Mazda is taking a 'wait and see' approach to electric cars as it studies the market, customer preferences and emerging technologies before it fully commits to more tailpipe emissions-free models.
Speaking to CarsGuide at this year's Japan Mobility Show, Mazda Motor Corporation Director of R&D, Ichiro Hirose, said the brand's next battery electric vehicle (BEV) won't surface into close to the end of the decade.
"Last year, we updated our mid-term plan and actually divided our plans to 2030 into three phases for electrification," he said.
"Up until 2025 is the first phase and up to 2027 is the second phase, and after 2028 is the third phase.
"The phase after 2028, we are going to have full-scale introduction of battery EVs.
"Up until then, we will prepare the technology, and from 2028 onwards, we will fully deploy EVs."
Up to this point, Mazda has released just one mass-market electric car in the form of the city-focused MX-30 EV, which has a 200km driving range.
Mazda Australia has since discontinued the slow-selling model, however, meaning it and Mitsubishi are the only top 10 brands without a clear timeline to offer an EV to rival the likes of Toyota's bZ4X, Hyundai's Ioniq 5, the Kia EV9, Ford's Mustang Mach-E and others.
However, Hirose is not concerned about falling behind in the EV race, as he believes the market is still finding its feet and jumping too soon could be catastrophic for a smaller brand like Mazda.
"We have no intention of being a pioneer or something in that world [EVs]," he said.
"Customer's choice and perception for battery EVs, we cannot predict that, so of course we prepare the technologies, until the time comes, we apply multiple solutions, and the basics for that is the engine we just introduced (the CX-60 and CX-90's inline six-cylinder petrol and diesel engines with mild-hybrid tech).
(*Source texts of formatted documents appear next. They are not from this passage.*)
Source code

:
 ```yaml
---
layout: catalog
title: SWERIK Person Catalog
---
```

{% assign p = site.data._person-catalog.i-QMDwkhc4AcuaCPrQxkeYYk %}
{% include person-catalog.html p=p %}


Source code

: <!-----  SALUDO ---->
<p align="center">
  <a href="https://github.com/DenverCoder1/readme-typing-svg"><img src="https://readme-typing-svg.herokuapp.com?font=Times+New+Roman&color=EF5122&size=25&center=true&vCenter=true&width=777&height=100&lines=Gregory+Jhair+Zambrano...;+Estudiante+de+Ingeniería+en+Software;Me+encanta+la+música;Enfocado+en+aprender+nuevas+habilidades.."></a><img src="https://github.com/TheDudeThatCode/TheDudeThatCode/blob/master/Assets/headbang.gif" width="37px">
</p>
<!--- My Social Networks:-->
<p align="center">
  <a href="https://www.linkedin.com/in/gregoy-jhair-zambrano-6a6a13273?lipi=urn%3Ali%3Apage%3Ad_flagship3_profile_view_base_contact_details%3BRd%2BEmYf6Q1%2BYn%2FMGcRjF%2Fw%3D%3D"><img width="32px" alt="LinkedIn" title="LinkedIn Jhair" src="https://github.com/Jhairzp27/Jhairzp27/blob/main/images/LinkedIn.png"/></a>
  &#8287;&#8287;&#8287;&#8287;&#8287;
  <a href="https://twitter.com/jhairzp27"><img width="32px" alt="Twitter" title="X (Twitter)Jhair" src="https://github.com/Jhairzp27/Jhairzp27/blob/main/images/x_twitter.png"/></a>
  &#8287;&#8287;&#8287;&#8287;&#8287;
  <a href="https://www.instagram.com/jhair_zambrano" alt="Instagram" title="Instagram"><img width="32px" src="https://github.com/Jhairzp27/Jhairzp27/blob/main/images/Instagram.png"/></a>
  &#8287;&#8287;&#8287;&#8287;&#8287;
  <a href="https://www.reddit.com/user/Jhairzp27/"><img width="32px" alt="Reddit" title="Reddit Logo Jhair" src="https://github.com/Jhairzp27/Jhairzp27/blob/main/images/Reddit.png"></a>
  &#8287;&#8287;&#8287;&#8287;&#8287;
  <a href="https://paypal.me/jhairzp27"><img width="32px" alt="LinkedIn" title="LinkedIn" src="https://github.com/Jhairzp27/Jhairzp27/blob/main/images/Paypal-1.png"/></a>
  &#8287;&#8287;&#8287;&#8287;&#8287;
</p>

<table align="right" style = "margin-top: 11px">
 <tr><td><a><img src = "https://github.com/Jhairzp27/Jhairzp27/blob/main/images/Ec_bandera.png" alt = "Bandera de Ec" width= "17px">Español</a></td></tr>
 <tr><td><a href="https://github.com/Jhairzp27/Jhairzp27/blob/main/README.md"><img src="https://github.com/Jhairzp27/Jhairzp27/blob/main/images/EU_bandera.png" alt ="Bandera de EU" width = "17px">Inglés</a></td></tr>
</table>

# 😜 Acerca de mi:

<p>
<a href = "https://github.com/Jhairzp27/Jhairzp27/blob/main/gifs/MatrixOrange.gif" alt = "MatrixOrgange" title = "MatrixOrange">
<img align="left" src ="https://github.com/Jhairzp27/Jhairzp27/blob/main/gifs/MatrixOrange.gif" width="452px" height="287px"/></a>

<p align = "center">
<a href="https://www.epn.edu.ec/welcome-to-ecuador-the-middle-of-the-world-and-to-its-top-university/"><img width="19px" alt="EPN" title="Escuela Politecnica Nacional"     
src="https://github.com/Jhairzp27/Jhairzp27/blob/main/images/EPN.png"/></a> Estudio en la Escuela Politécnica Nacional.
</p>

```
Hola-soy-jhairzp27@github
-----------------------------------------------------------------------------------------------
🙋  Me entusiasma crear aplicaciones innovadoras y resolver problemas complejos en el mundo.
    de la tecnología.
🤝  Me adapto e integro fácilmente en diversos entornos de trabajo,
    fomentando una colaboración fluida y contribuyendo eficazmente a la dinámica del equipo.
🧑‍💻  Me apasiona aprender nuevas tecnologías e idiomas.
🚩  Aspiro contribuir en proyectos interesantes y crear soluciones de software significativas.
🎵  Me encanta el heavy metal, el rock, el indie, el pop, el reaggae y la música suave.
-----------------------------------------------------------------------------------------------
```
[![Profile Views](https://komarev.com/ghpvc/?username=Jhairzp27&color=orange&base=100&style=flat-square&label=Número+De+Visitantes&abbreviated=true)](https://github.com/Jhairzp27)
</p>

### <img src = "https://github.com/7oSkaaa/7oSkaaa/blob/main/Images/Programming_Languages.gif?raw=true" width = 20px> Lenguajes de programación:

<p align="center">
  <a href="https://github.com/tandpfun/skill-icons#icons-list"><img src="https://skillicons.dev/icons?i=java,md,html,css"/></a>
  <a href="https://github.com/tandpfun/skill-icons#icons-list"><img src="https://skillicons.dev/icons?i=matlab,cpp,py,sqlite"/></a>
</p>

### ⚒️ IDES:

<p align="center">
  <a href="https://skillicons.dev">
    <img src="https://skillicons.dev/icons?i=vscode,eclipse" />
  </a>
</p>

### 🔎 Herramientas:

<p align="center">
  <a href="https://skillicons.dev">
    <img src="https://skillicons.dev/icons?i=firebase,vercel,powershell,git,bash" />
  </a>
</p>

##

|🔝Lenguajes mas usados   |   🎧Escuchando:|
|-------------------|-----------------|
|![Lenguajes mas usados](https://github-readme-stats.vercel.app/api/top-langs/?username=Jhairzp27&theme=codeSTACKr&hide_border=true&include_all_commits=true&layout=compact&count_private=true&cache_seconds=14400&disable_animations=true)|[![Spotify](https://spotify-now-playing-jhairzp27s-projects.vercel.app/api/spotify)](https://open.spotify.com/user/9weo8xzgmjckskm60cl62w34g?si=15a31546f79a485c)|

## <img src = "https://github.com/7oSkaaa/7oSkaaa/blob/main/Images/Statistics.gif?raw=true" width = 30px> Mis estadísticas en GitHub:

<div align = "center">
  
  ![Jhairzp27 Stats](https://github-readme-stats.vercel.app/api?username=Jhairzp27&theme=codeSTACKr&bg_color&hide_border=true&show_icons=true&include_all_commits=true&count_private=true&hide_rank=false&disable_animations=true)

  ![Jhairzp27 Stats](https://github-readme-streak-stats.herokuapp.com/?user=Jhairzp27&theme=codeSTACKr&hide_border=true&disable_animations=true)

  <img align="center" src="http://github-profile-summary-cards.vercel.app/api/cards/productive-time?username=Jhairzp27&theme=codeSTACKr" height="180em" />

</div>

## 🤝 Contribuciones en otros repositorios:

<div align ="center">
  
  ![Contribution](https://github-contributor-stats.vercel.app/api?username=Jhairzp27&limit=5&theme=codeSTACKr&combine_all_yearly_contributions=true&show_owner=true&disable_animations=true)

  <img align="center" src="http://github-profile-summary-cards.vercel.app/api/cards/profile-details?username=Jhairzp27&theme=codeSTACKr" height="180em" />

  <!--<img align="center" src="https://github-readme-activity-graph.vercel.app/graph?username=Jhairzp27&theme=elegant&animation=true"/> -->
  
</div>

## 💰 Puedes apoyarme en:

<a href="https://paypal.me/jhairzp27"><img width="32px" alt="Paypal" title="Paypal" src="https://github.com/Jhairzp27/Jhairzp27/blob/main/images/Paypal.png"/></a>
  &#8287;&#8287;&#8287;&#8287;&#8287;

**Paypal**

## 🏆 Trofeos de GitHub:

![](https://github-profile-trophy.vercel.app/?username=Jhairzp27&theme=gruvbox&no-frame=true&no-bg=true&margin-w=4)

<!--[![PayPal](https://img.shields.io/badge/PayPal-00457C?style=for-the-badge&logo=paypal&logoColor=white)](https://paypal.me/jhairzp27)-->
"Electric vehicle customer preferences, what are they? We cannot see it clearly yet.
"We will keep preparing for it and, once customer preferences become clear, then we will ready the product.
"Because after all, investment required for electric vehicles is going to be substantial, so we have to have a certain volume, otherwise it is going to be risky."
Hirose would not be drawn on what sort of shape Mazda's next EV will take, whether it will be a volume-selling mid-size SUV or a city runabout hatchback, but did confirm the brand is exclusively working in-house on electric cars and was not partnering with another brand to leverage external technologies.
Mazda has plans to completely electrify its line-up by 2030, though that might not necessarily mean battery electric technology.
The Japanese marque is toying with a rotary range-extending powertrain in the MX-30 in overseas markets, and has flagged alternative fuels like hydrogen as a viable pathway to reducing fleet emissions in the short-term future.